● **Work item**: In the material below, find the line containing "# Firebase Studio" and the line containing "to allow commit.", then reproduce exactly both of them and every line between, and nothing else.

+++++

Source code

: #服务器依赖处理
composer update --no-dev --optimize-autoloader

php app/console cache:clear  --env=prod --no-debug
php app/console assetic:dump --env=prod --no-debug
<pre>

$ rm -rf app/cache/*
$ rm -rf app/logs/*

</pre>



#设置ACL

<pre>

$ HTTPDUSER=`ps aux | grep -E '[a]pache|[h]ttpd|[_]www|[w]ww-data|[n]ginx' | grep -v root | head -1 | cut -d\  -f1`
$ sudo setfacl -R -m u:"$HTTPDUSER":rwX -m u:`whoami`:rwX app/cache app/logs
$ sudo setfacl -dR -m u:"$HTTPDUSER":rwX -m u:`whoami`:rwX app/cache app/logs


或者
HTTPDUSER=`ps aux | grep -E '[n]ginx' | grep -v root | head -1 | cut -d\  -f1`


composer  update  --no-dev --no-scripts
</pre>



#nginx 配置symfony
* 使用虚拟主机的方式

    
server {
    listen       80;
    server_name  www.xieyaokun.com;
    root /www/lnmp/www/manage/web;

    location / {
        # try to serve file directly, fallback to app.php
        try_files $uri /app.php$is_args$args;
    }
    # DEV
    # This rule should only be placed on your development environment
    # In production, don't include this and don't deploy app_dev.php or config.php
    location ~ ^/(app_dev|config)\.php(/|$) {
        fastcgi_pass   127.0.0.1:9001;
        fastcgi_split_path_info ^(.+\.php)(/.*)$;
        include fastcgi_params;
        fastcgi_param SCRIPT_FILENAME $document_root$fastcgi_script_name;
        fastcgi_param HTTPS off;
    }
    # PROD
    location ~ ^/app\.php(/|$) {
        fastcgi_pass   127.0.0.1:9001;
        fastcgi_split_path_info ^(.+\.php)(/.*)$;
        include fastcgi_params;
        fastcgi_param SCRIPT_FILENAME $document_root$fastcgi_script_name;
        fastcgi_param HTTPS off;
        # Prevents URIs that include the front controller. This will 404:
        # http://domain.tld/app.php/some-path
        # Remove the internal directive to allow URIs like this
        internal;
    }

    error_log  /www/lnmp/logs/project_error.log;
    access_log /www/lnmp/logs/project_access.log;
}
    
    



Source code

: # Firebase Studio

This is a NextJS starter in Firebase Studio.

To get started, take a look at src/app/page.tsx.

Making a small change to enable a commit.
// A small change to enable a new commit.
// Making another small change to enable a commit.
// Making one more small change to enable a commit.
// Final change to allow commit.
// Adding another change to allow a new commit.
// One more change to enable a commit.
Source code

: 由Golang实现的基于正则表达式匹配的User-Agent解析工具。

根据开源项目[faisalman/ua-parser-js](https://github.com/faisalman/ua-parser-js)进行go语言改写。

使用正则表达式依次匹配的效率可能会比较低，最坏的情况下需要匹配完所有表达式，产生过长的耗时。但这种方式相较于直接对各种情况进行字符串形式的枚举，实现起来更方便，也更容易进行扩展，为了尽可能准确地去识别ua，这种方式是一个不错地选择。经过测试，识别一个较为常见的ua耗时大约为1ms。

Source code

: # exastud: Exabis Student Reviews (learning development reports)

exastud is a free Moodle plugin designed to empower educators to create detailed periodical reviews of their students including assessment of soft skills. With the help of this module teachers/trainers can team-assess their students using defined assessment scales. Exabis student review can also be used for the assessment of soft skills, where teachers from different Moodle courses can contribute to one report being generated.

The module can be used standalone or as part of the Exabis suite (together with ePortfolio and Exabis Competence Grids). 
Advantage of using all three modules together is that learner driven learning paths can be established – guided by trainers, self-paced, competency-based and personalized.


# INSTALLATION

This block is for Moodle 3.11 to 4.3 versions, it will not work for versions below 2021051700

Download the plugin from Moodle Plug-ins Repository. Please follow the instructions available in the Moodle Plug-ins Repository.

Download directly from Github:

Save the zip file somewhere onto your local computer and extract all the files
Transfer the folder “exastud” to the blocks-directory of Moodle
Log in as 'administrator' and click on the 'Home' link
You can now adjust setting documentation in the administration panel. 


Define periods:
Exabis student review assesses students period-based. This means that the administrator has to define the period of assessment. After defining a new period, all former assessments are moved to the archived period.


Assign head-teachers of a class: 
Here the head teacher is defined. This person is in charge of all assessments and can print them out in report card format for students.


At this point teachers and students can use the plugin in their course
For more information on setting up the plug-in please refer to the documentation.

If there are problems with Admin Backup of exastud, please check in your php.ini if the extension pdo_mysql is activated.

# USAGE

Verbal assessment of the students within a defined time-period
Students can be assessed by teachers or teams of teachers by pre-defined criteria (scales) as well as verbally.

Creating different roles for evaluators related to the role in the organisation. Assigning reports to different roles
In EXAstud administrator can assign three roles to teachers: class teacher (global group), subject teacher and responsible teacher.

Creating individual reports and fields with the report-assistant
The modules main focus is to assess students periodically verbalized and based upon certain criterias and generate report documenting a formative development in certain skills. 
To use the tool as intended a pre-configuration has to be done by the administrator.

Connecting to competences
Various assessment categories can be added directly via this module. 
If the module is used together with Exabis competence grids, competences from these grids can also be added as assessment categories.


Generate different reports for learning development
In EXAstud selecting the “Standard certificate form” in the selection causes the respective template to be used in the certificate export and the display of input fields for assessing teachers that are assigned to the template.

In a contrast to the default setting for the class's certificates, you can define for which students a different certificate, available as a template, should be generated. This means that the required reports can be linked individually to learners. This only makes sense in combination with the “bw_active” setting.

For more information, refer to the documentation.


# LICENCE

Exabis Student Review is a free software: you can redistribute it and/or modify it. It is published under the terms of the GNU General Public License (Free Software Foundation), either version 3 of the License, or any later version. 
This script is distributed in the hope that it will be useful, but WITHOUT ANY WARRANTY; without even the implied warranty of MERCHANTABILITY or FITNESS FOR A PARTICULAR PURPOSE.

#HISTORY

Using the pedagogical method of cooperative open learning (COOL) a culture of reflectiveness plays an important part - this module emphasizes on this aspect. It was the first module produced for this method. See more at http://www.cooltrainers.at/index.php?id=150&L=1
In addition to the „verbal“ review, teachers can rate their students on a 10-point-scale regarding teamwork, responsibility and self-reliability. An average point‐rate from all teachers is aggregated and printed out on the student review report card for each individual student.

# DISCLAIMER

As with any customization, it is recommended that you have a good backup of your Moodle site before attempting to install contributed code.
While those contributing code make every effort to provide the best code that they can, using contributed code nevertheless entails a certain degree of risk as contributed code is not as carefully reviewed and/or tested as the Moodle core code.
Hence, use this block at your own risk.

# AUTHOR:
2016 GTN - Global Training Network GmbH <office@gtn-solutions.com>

+++++

● **Your response**:
: # Firebase Studio

This is a NextJS starter in Firebase Studio.

To get started, take a look at src/app/page.tsx.

Making a small change to enable a commit.
// A small change to enable a new commit.
// Making another small change to enable a commit.
// Making one more small change to enable a commit.
// Final change to allow commit.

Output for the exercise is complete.